Most multiple structure alignment programs are based on pairwise structural alignment programs [16, 17]. Even simplified variants of structure alignment are known to be NP-hard [18, 19]. In many cases, certain residues are missing. For example, one crystal structure of a protein may omit loop regions that are present in another crystal structure of the same protein [20]. Most of the multiple structural alignment methods divide it into two subproblems. The first is to identify multiple corresponding structural elements. The second is to calculate the appropriate rigid-body transformation for each structure to create an optimal superposition.

There are three broad classes for structure alignment programs: the first class is aligned fragment pair (AFP) chaining methods [21]. The second class [22], is distance matrix methods. The third class includes everything else, such as geometric hashing and methods using secondary structural elements [22]. THESEUS is a software to consider the missing data by adopting an expectation-maximization (EM) algorithm [23]. However, EM algorithm relies on a sequential structure alignment and it is highly dependent on the choice of the initial value. In this paper, we propose a new method for non-sequential structure superposition. We use the combination of principal component analysis (PCA) and iterative closest point (ICP) registration techniques. The point of our method is we treat the proteins as the whole structures.

In this work, we propose a simple and efficient protein structure superposition method for addressing the cases with missing data (PSSM). We adopt a two-stage procedure including data reduction and registration techniques to address this problem. We have applied it to the cytochrome C data, Globins family data, Serine Proteinases family data, Fisher’s dataset and the simulated data to demonstrate its efficiency and accuracy.

Methods

Here we introduce a two-stage method for the optimal superposition of pairwise and multiple structures with incomplete data. In the first stage, the key is to adopt a data reduction technique to get a reduced representation which is not sensitive to the noise and the missing residues. Based on the representation, we can obtain a rough superposition of pairwise or multiple structures with a least square technique. In the second stage, we employ the powerful iterative closest point (ICP) algorithm to further refine the superposition and find the optimal solution (Fig. 1).

The iterative closest point algorithm, originally introduced in the area of computer vision for image registration, can be used in bioinformatics for the alignment of complete protein structures. Bertolazzi [24] used this method for the structural alignment of protein surfaces.

We implemented the method in Matlab software as a package named PSSM.
Fig. 1

The flow chart of our pairwise protein structure superposition algorithm for missing data (PSSM)

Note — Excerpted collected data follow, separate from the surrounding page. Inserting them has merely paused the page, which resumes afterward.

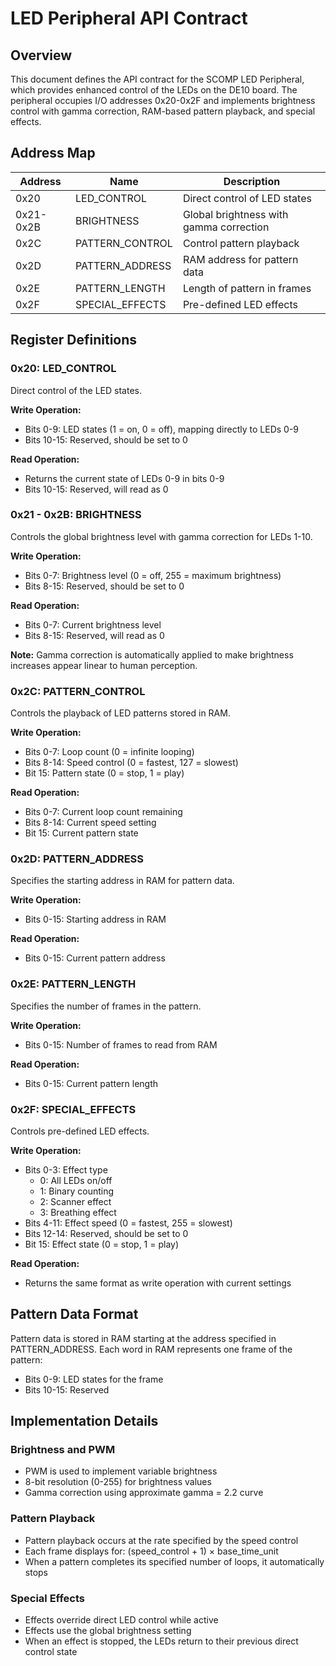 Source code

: # LED Peripheral API Contract

## Overview

This document defines the API contract for the SCOMP LED Peripheral, which provides enhanced control of the LEDs on the DE10 board. The peripheral occupies I/O addresses 0x20-0x2F and implements brightness control with gamma correction, RAM-based pattern playback, and special effects.

## Address Map

| Address | Name | Description |
|---------|------|-------------|
| 0x20 | LED_CONTROL | Direct control of LED states |
| 0x21-0x2B | BRIGHTNESS | Global brightness with gamma correction |
| 0x2C | PATTERN_CONTROL | Control pattern playback |
| 0x2D | PATTERN_ADDRESS | RAM address for pattern data |
| 0x2E | PATTERN_LENGTH | Length of pattern in frames |
| 0x2F | SPECIAL_EFFECTS | Pre-defined LED effects |

## Register Definitions

### 0x20: LED_CONTROL
Direct control of the LED states.

**Write Operation:**
- Bits 0-9: LED states (1 = on, 0 = off), mapping directly to LEDs 0-9
- Bits 10-15: Reserved, should be set to 0

**Read Operation:**
- Returns the current state of LEDs 0-9 in bits 0-9
- Bits 10-15: Reserved, will read as 0

### 0x21 - 0x2B: BRIGHTNESS
Controls the global brightness level with gamma correction for LEDs 1-10.

**Write Operation:**
- Bits 0-7: Brightness level (0 = off, 255 = maximum brightness)
- Bits 8-15: Reserved, should be set to 0

**Read Operation:**
- Bits 0-7: Current brightness level
- Bits 8-15: Reserved, will read as 0

**Note:** Gamma correction is automatically applied to make brightness increases appear linear to human perception.

### 0x2C: PATTERN_CONTROL
Controls the playback of LED patterns stored in RAM.

**Write Operation:**
- Bits 0-7: Loop count (0 = infinite looping)
- Bits 8-14: Speed control (0 = fastest, 127 = slowest)
- Bit 15: Pattern state (0 = stop, 1 = play)

**Read Operation:**
- Bits 0-7: Current loop count remaining
- Bits 8-14: Current speed setting
- Bit 15: Current pattern state

### 0x2D: PATTERN_ADDRESS
Specifies the starting address in RAM for pattern data.

**Write Operation:**
- Bits 0-15: Starting address in RAM

**Read Operation:**
- Bits 0-15: Current pattern address

### 0x2E: PATTERN_LENGTH
Specifies the number of frames in the pattern.

**Write Operation:**
- Bits 0-15: Number of frames to read from RAM

**Read Operation:**
- Bits 0-15: Current pattern length

### 0x2F: SPECIAL_EFFECTS
Controls pre-defined LED effects.

**Write Operation:**
- Bits 0-3: Effect type
  - 0: All LEDs on/off
  - 1: Binary counting
  - 2: Scanner effect
  - 3: Breathing effect
- Bits 4-11: Effect speed (0 = fastest, 255 = slowest)
- Bits 12-14: Reserved, should be set to 0
- Bit 15: Effect state (0 = stop, 1 = play)

**Read Operation:**
- Returns the same format as write operation with current settings

## Pattern Data Format

Pattern data is stored in RAM starting at the address specified in PATTERN_ADDRESS. Each word in RAM represents one frame of the pattern:

- Bits 0-9: LED states for the frame
- Bits 10-15: Reserved

## Implementation Details

### Brightness and PWM
- PWM is used to implement variable brightness
- 8-bit resolution (0-255) for brightness values
- Gamma correction using approximate gamma = 2.2 curve

### Pattern Playback
- Pattern playback occurs at the rate specified by the speed control
- Each frame displays for: (speed_control + 1) × base_time_unit
- When a pattern completes its specified number of loops, it automatically stops

### Special Effects
- Effects override direct LED control while active
- Effects use the global brightness setting
- When an effect is stopped, the LEDs return to their previous direct control state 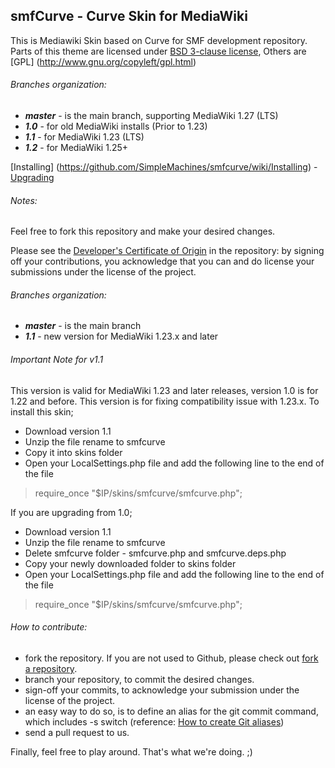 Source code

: ## smfCurve - Curve Skin for MediaWiki


This is Mediawiki Skin based on Curve for SMF development repository.
Parts of this theme are licensed under [BSD 3-clause license](http://www.opensource.org/licenses/BSD-3-Clause), Others are [GPL] (http://www.gnu.org/copyleft/gpl.html)

###### Branches organization:
* ***master*** - is the main branch, supporting MediaWiki 1.27 (LTS)
* ***1.0*** - for old MediaWiki installs (Prior to 1.23)
* ***1.1*** - for MediaWiki 1.23 (LTS)
* ***1.2*** - for MediaWiki 1.25+

[Installing] (https://github.com/SimpleMachines/smfcurve/wiki/Installing) - [Upgrading](https://github.com/SimpleMachines/smfcurve/wiki/Upgrading)

###### Notes:

Feel free to fork this repository and make your desired changes.

Please see the [Developer's Certificate of Origin](https://github.com/SimpleMachines/smfcurve/blob/master/DCO.txt) in the repository:
by signing off your contributions, you acknowledge that you can and do license your submissions under the license of the project.

###### Branches organization:
* ***master*** - is the main branch
* ***1.1*** - new version for MediaWiki 1.23.x and later

###### Important Note for v1.1
This version is valid for MediaWiki 1.23 and later releases, version 1.0 is for 1.22 and before.
This version is for fixing compatibility issue with 1.23.x.
To install this skin;
* Download version 1.1
* Unzip the file rename to smfcurve
* Copy it into skins folder
* Open your LocalSettings.php file and add the following line to the end of the file

> require_once "$IP/skins/smfcurve/smfcurve.php";

If you are upgrading from 1.0;
* Download version 1.1
* Unzip the file rename to smfcurve
* Delete smfcurve folder - smfcurve.php and smfcurve.deps.php
* Copy your newly downloaded folder to skins folder
* Open your LocalSettings.php file and add the following line to the end of the file

> require_once "$IP/skins/smfcurve/smfcurve.php";

###### How to contribute:
* fork the repository. If you are not used to Github, please check out [fork a repository](http://help.github.com/fork-a-repo).
* branch your repository, to commit the desired changes.
* sign-off your commits, to acknowledge your submission under the license of the project.
* an easy way to do so, is to define an alias for the git commit command, which includes -s switch (reference: [How to create Git aliases](http://githacks.com/post/1168909216/how-to-create-git-aliases))
* send a pull request to us.

Finally, feel free to play around. That's what we're doing. ;)
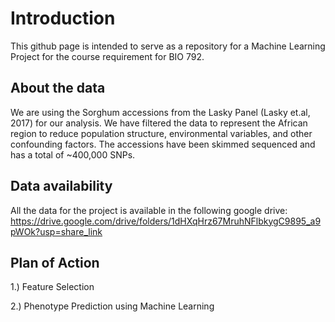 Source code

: # Introduction
This github page is intended to serve as a repository for a Machine Learning Project for the course requirement for BIO 792. 

## About the data
We are using the Sorghum accessions from the Lasky Panel (Lasky et.al, 2017) for our analysis. We have filtered the data to represent the African region to reduce population structure, environmental variables, and other confounding factors. The accessions have been skimmed sequenced and has a total of ~400,000 SNPs. 

## Data availability
All the data for the project is available in the following google drive:
https://drive.google.com/drive/folders/1dHXqHrz67MruhNFlbkygC9895_a9pWOk?usp=share_link

## Plan of Action
1.) Feature Selection

2.) Phenotype Prediction using Machine Learning


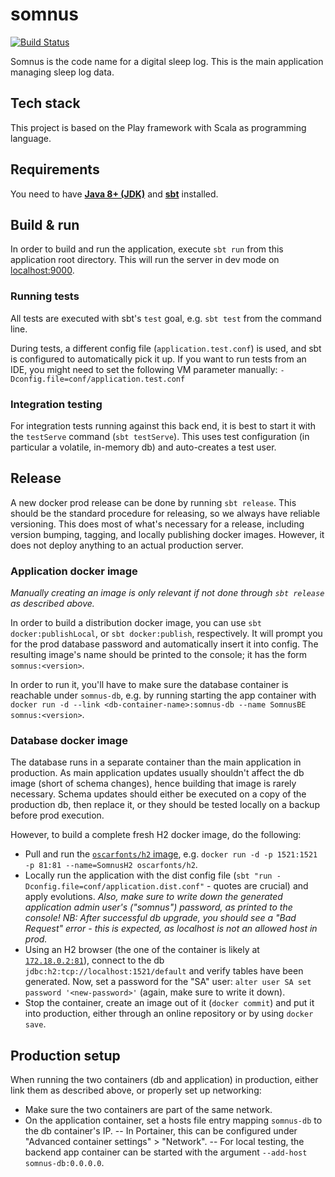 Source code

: # somnus

[![Build Status](https://travis-ci.org/upkbs-chronobiology/somnus.svg?branch=master)](https://travis-ci.org/upkbs-chronobiology/somnus)

Somnus is the code name for a digital sleep log.
This is the main application managing sleep log data.

## Tech stack

This project is based on the Play framework with Scala as programming language.

## Requirements

You need to have **[Java 8+ (JDK)](http://www.oracle.com/technetwork/java/javase/downloads/index.html)** and **[sbt](https://www.scala-sbt.org/)** installed.

## Build & run

In order to build and run the application, execute `sbt run` from this application root directory.
This will run the server in dev mode on [localhost:9000](http://localhost:9000/).

### Running tests

All tests are executed with sbt's `test` goal, e.g. `sbt test` from the command line.

During tests, a different config file (`application.test.conf`) is used, and sbt is configured to automatically pick it up.
If you want to run tests from an IDE, you might need to set the following VM parameter manually: `-Dconfig.file=conf/application.test.conf`

### Integration testing

For integration tests running against this back end, it is best to start it with the `testServe` command (`sbt testServe`).
This uses test configuration (in particular a volatile, in-memory db) and auto-creates a test user.

## Release

A new docker prod release can be done by running `sbt release`.
This should be the standard procedure for releasing, so we always have reliable versioning.
This does most of what's necessary for a release, including version bumping, tagging, and locally publishing docker images.
However, it does not deploy anything to an actual production server.

### Application docker image

*Manually creating an image is only relevant if not done through `sbt release` as described above.*

In order to build a distribution docker image, you can use `sbt docker:publishLocal`, or `sbt docker:publish`, respectively.
It will prompt you for the prod database password and automatically insert it into config.
The resulting image's name should be printed to the console; it has the form `somnus:<version>`.

In order to run it, you'll have to make sure the database container  is reachable under `somnus-db`,
e.g. by running starting the app container with `docker run -d --link <db-container-name>:somnus-db --name SomnusBE somnus:<version>`.

### Database docker image

The database runs in a separate container than the main application in production.
As main application updates usually shouldn't affect the db image (short of schema changes), hence building that image is rarely necessary.
Schema updates should either be executed on a copy of the production db, then replace it, or they should be tested locally on a backup before prod execution.

However, to build a complete fresh H2 docker image, do the following:

- Pull and run the [`oscarfonts/h2` image](https://hub.docker.com/r/oscarfonts/h2/), e.g. `docker run -d -p 1521:1521 -p 81:81 --name=SomnusH2 oscarfonts/h2`.
- Locally run the application with the dist config file (`sbt "run -Dconfig.file=conf/application.dist.conf"` - quotes are crucial) and apply evolutions.
*Also, make sure to write down the generated application admin user's ("somnus") password, as printed to the console!*
*NB: After successful db upgrade, you should see a "Bad Request" error - this is expected, as localhost is not an allowed host in prod.*
- Using an H2 browser (the one of the container is likely at [`172.18.0.2:81`](http://172.18.0.2:81/)), connect to the db `jdbc:h2:tcp://localhost:1521/default` and verify tables have been generated.
Now, set a password for the "SA" user: `alter user SA set password '<new-password>'` (again, make sure to write it down).
- Stop the container, create an image out of it (`docker commit`) and put it into production, either through an online repository or by using `docker save`.

## Production setup

When running the two containers (db and application) in production, either link them as described above, or properly set up networking:

- Make sure the two containers are part of the same network.
- On the application container, set a hosts file entry mapping `somnus-db` to the db container's IP.
-- In Portainer, this can be configured under "Advanced container settings" > "Network".
-- For local testing, the backend app container can be started with the argument `--add-host somnus-db:0.0.0.0`.
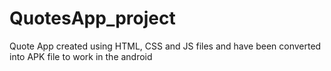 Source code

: # QuotesApp_project
Quote App created using HTML, CSS and JS files and have been converted into APK file to work in the android

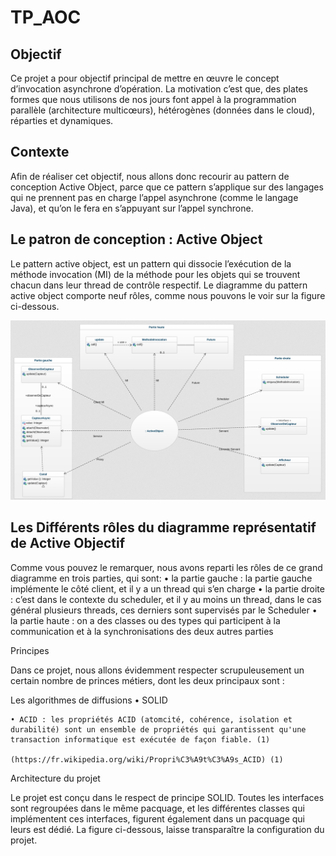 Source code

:# TP_AOC
## Objectif

Ce projet a pour objectif principal de mettre en œuvre le concept d’invocation asynchrone d’opération. 
La motivation c’est que, des plates formes que nous utilisons de nos jours font appel à la programmation parallèle (architecture multicœurs), hétérogènes (données  dans le cloud), réparties et dynamiques. 


## Contexte

Afin de réaliser cet objectif, nous allons donc recourir au pattern de conception Active Object, parce  que ce pattern s’applique sur des langages qui ne prennent pas en charge l’appel asynchrone (comme le langage Java), et qu’on le fera en s’appuyant sur l’appel synchrone.

## Le patron de conception : Active Object

Le pattern active object, est un pattern qui dissocie l’exécution de la méthode invocation (MI) de la méthode pour les objets qui se trouvent chacun dans leur thread de contrôle respectif. Le diagramme du pattern active object comporte neuf rôles, comme nous pouvons le voir sur la figure ci-dessous. 


 ![L'architecture du projet](diagram.png)                   




## Les Différents rôles du diagramme représentatif de Active Objectif

Comme vous pouvez le remarquer, nous avons reparti les rôles de ce grand diagramme en trois parties, qui sont:
    • la partie gauche : la partie gauche implémente le côté client, et il y a un thread qui s’en charge
    • la partie droite : c’est dans le contexte du scheduler, et il y au moins un thread, dans le cas général plusieurs threads, ces derniers sont supervisés par le Scheduler 
    • la partie haute : on a des classes ou des types qui participent à la communication et à  la synchronisations des deux autres parties 







Principes 

Dans ce projet, nous allons évidemment respecter scrupuleusement un certain nombre de princes métiers, dont les deux principaux sont : 

Les algorithmes de diffusions 
    • SOLID


    • ACID : les propriétés ACID (atomcité, cohérence, isolation et durabilité) sont un ensemble de propriétés qui garantissent qu'une transaction informatique est exécutée de façon fiable. (1)

	(https://fr.wikipedia.org/wiki/Propri%C3%A9t%C3%A9s_ACID) (1)



Architecture du projet

Le projet est conçu dans le respect de principe SOLID. Toutes les interfaces sont regroupées dans le même pacquage, et les différentes classes qui implémentent ces interfaces, figurent également dans un pacquage qui leurs est dédié. 
La figure ci-dessous, laisse transparaître la configuration du projet.
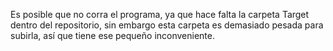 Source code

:Es posible que no corra el programa, ya que hace falta la carpeta Target dentro del repositorio, sin embargo esta carpeta es demasiado pesada para subirla, así que tiene ese pequeño inconveniente.
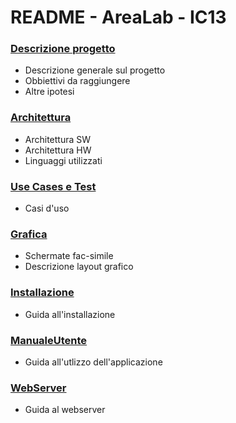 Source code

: # README - AreaLab - IC13

### [Descrizione progetto](DescrizioneProgetto.md)
- Descrizione generale sul progetto
- Obbiettivi da raggiungere
- Altre ipotesi

### [Architettura](Architettura.md)
- Architettura SW
- Architettura HW
- Linguaggi utilizzati

### [Use Cases e Test](UseCases.md)
- Casi d'uso

### [Grafica](Grafica.md)
- Schermate fac-simile
- Descrizione layout grafico

### [Installazione](Installazione.md)
- Guida all'installazione

### [ManualeUtente](MaunaleUtente.md)
- Guida all'utlizzo dell'applicazione

### [WebServer](Webserver.md)
- Guida al webserver

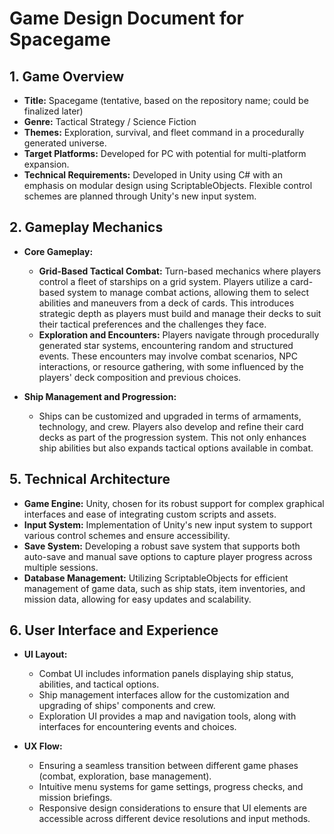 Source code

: 
# Game Design Document for Spacegame

## 1. Game Overview

- **Title:** Spacegame (tentative, based on the repository name; could be finalized later)
- **Genre:** Tactical Strategy / Science Fiction
- **Themes:** Exploration, survival, and fleet command in a procedurally generated universe.
- **Target Platforms:** Developed for PC with potential for multi-platform expansion.
- **Technical Requirements:** Developed in Unity using C# with an emphasis on modular design using ScriptableObjects. Flexible control schemes are planned through Unity's new input system.

## 2. Gameplay Mechanics

- **Core Gameplay:**
  - **Grid-Based Tactical Combat:** Turn-based mechanics where players control a fleet of starships on a grid system. Players utilize a card-based system to manage combat actions, allowing them to select abilities and maneuvers from a deck of cards. This introduces strategic depth as players must build and manage their decks to suit their tactical preferences and the challenges they face.
  - **Exploration and Encounters:** Players navigate through procedurally generated star systems, encountering random and structured events. These encounters may involve combat scenarios, NPC interactions, or resource gathering, with some influenced by the players' deck composition and previous choices.

- **Ship Management and Progression:**
  - Ships can be customized and upgraded in terms of armaments, technology, and crew. Players also develop and refine their card decks as part of the progression system. This not only enhances ship abilities but also expands tactical options available in combat.

## 5. Technical Architecture

- **Game Engine:** Unity, chosen for its robust support for complex graphical interfaces and ease of integrating custom scripts and assets.
- **Input System:** Implementation of Unity's new input system to support various control schemes and ensure accessibility.
- **Save System:** Developing a robust save system that supports both auto-save and manual save options to capture player progress across multiple sessions.
- **Database Management:** Utilizing ScriptableObjects for efficient management of game data, such as ship stats, item inventories, and mission data, allowing for easy updates and scalability.

## 6. User Interface and Experience

- **UI Layout:**
  - Combat UI includes information panels displaying ship status, abilities, and tactical options.
  - Ship management interfaces allow for the customization and upgrading of ships' components and crew.
  - Exploration UI provides a map and navigation tools, along with interfaces for encountering events and choices.

- **UX Flow:**
  - Ensuring a seamless transition between different game phases (combat, exploration, base management).
  - Intuitive menu systems for game settings, progress checks, and mission briefings.
  - Responsive design considerations to ensure that UI elements are accessible across different device resolutions and input methods.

Discovering rough superpositioning based on principal-axes transform

In this section we introduce the principal component analysis, the principal-axes transform techniques and the rotational search needed for some cases.

principal component analysis

Principal component analysis (PCA) is a very popular subspace analysis technique which is successfully applied in many domains for dimension reduction. It helps you reduce the number of variables in an analysis by describing a series of uncorrelated linear combinations of the variables that contain most of the variance. This reduction is achieved by transforming the original variables to the uncorrelated principal components—new variables. This new variables are ordered so that the first few ones keep the most of the variation in all of the original variables.

The computation of principal components can give the principal component of the points. Then, we rotate the points along this principal component. This allows us to get the best initial value of the points. After this step, we employ the iterative closest point algorithm to further refine the superposition and find the optimal solution.

Principal-axes transform

The principal axes of a protein structure are computed directly from its atomic coordinates. The first moment of these points is their center of mass, and the three eigenvectors and eigenvalues of the second moment tensor give the principal axes and their relative lengths. The transform aligns the centers of mass and principal axes in order of decreasing relative lengths. The principal axes are coarse shape descriptors and are affected very little by noise or small differences in the structure and region being aligned [13]. The least square method was used to align corresponding principal-axes. As an example, we demonstrated the alignment of two two-dimensional shapes using the principal-axes transform in Fig. 2.
Fig. 2

Illustration of the principal axes transform for aligning two two-dimensional shapes

Rotational search strategy

The principal-axes transform is expected to yield correct rough superpositioning for many initial values. However, it may fail to produce proper ones in some cases. We consider a rotational search strategy to improve this situation to test multiple orientations. The axis of rotation is a line which goes through points (0, 0, 0) (geometric center) and u (the linear combination of eigenvectors of one protein). The interval degree is set as \(10^{\circ }\). In practice, the principal-axes alignment method is applied first, followed by a rotational search if the resulting structure superpositioning does not give satisfactory results below a given RMSD (root mean squared deviation) value, then the principal-axes alignment method is applied again.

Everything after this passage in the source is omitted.